NVIDIA Fermi: Architecture discussion

Discussion in 'Architecture and Products' started by Rys, Sep 30, 2009.

  1. Mintmaster

    Veteran

    Joined:
    Mar 31, 2002
    Messages:
    3,897
    Likes Received:
    87
    Read my post again. Branching is done at the same rate as before (I'm assuming that current hardware does it once every instruction group when I say my method will branch once every four scalar instructions).
    I'm pretty sure that my method doesn't really change things at all here. The only minor issue is that in an 8 cycle period, the total possible locations that need to be accessed from the register file is four times larger with my method. Actual transfer rate will be the same, and the size of the register file is the same, too.

    I'm not going to break the clusters, though. The T units will put into their pipeline 16 pixels of the same batch that the ALUs will. The ALUs go round robin on 8 batches, and each batch will stay active for at least four visits (32 cycles) to allow the T-units and branch units to finish up.

    (FYI, by active I mean that they have data going through the ALU stages. There's plenty more batches in flight, put on hold either for texture fetches or simply waiting their turn.)
     
  2. 3dilettante

    Legend Alpha

    Joined:
    Sep 15, 2003
    Messages:
    8,365
    Likes Received:
    3,955
    Location:
    Well within 3d
    There are so many cross-cutting issues with splitting up the register banks that I'm having a hard time putting my head around them, given how byzantine access is currently.

    For RV770, the 4-component vector registers are implemented as 4 basically independent single-component register banks that can read one value each per clock into a GPRn collecting register for 3 cycles. All units share from this.

    Splitting the units up makes this highly redundant.
    But do we keep the 4-component register organization and balloon the register file, or do we cut it down so each unit gets a bank and that bank is addressed as a bunch of scalar regsiters? What costs are there?

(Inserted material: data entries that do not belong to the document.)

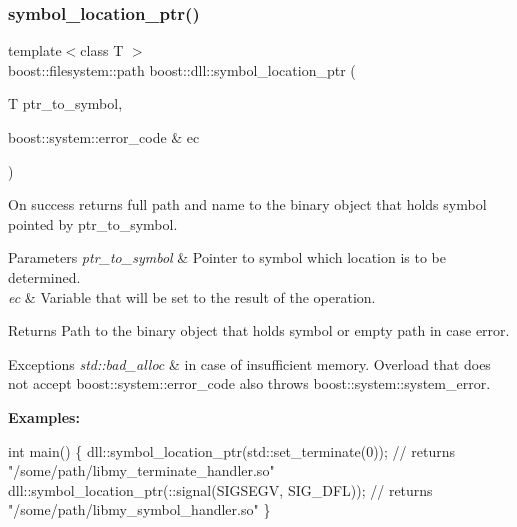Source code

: \subsubsection{\texorpdfstring{symbol\+\_\+location\+\_\+ptr()}{symbol\_location\_ptr()}\hspace{0.1cm}{\footnotesize\ttfamily [1/2]}}
{\footnotesize\ttfamily template$<$class T $>$ \\
boost\+::filesystem\+::path boost\+::dll\+::symbol\+\_\+location\+\_\+ptr (\begin{DoxyParamCaption}\item[{T}]{ptr\+\_\+to\+\_\+symbol,  }\item[{boost\+::system\+::error\+\_\+code \&}]{ec }\end{DoxyParamCaption})\hspace{0.3cm}{\ttfamily [inline]}}

On success returns full path and name to the binary object that holds symbol pointed by ptr\+\_\+to\+\_\+symbol.


\begin{DoxyParams}{Parameters}
{\em ptr\+\_\+to\+\_\+symbol} & Pointer to symbol which location is to be determined. \\
\hline
{\em ec} & Variable that will be set to the result of the operation. \\
\hline
\end{DoxyParams}
\begin{DoxyReturn}{Returns}
Path to the binary object that holds symbol or empty path in case error. 
\end{DoxyReturn}

\begin{DoxyExceptions}{Exceptions}
{\em std\+::bad\+\_\+alloc} & in case of insufficient memory. Overload that does not accept boost\+::system\+::error\+\_\+code also throws boost\+::system\+::system\+\_\+error.\\
\hline
\end{DoxyExceptions}
{\bfseries Examples\+:} 
\begin{DoxyCode}
\textcolor{keywordtype}{int} main() \{
   dll::symbol\_location\_ptr(std::set\_terminate(0));       \textcolor{comment}{// returns
       "/some/path/libmy\_terminate\_handler.so"}
   dll::symbol\_location\_ptr(::signal(SIGSEGV, SIG\_DFL));  \textcolor{comment}{// returns "/some/path/libmy\_symbol\_handler.so"}
\}
\end{DoxyCode}
 \mbox{\label{a00266_file_ae6aac347e0e9cbae31c26f52ebb0ce85}}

    What happens with TEX unit writes to the register file?
    Since each bank is now per-pixel, that's additional write ports per separate bank.
     
  3. Groo The Wanderer

    Regular

    Joined:
    Jan 23, 2007
    Messages:
    334
    Likes Received:
    2
    Fake it isn't, I know who showed me the original. That said, they might be playing product naming games, IE not tipping their hat to what they were planning on renaming the part to. They do that a lot.

    -Charlie
     
  4. thambos

    Newcomer

    Joined:
    Sep 29, 2007
    Messages:
    194
    Likes Received:
    0
  5. 3dilettante

    Legend Alpha

    Joined:
    Sep 15, 2003
    Messages:
    8,365
    Likes Received:
    3,955
    Location:
    Well within 3d
    I missed that part.
    So in this case, a batch will do branch processing for 4 cycles from its point of view, before it can try coming back for ALU instruction execution.
    With 8 batches actively cycling and bringing their own branches, the first one won't get to ALU work for 32 global clocks.

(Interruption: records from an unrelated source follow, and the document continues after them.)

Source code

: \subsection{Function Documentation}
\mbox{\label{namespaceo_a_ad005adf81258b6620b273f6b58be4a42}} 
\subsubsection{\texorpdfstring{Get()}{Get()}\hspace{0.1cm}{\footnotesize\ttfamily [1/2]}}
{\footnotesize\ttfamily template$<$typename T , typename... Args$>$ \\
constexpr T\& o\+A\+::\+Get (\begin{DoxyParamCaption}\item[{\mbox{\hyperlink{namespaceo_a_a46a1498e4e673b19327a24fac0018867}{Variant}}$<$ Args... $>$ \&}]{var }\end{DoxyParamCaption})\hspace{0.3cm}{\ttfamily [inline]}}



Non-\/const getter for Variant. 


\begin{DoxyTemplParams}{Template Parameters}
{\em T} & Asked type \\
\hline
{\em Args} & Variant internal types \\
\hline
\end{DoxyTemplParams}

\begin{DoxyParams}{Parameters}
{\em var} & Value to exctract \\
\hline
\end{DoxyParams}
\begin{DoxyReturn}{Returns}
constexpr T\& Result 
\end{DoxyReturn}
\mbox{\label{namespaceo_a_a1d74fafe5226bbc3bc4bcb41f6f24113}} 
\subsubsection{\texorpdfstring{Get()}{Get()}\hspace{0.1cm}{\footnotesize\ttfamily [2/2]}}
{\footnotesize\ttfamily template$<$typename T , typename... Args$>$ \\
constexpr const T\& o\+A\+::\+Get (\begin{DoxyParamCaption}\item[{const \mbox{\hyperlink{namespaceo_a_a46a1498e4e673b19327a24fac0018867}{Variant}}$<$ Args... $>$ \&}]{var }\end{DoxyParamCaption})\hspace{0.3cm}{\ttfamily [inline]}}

    The number of independent accesses doesn't seem possible under the current scheme.
    The physical size of the register file would be bigger because of the number of ports, and in the access method being done now would be highly redundant.
    Some of the port-sharing methods made possible by the wierd register access scheme will not work with 64-pixel wavefronts. There is no sharing of reads to the same register address, since each lane is dedicated to a separate context.


    You have to if you want to process an instruction for 64 pixels at once. The clustering is what enforces the 16 pixels per clock.
     
  6. Mintmaster

    Veteran

    Joined:
    Mar 31, 2002
    Messages:
    3,897
    Likes Received:
    87
    Is there a PDF outlining all of this? I remember seeing one for R600 or RV670, but that's it.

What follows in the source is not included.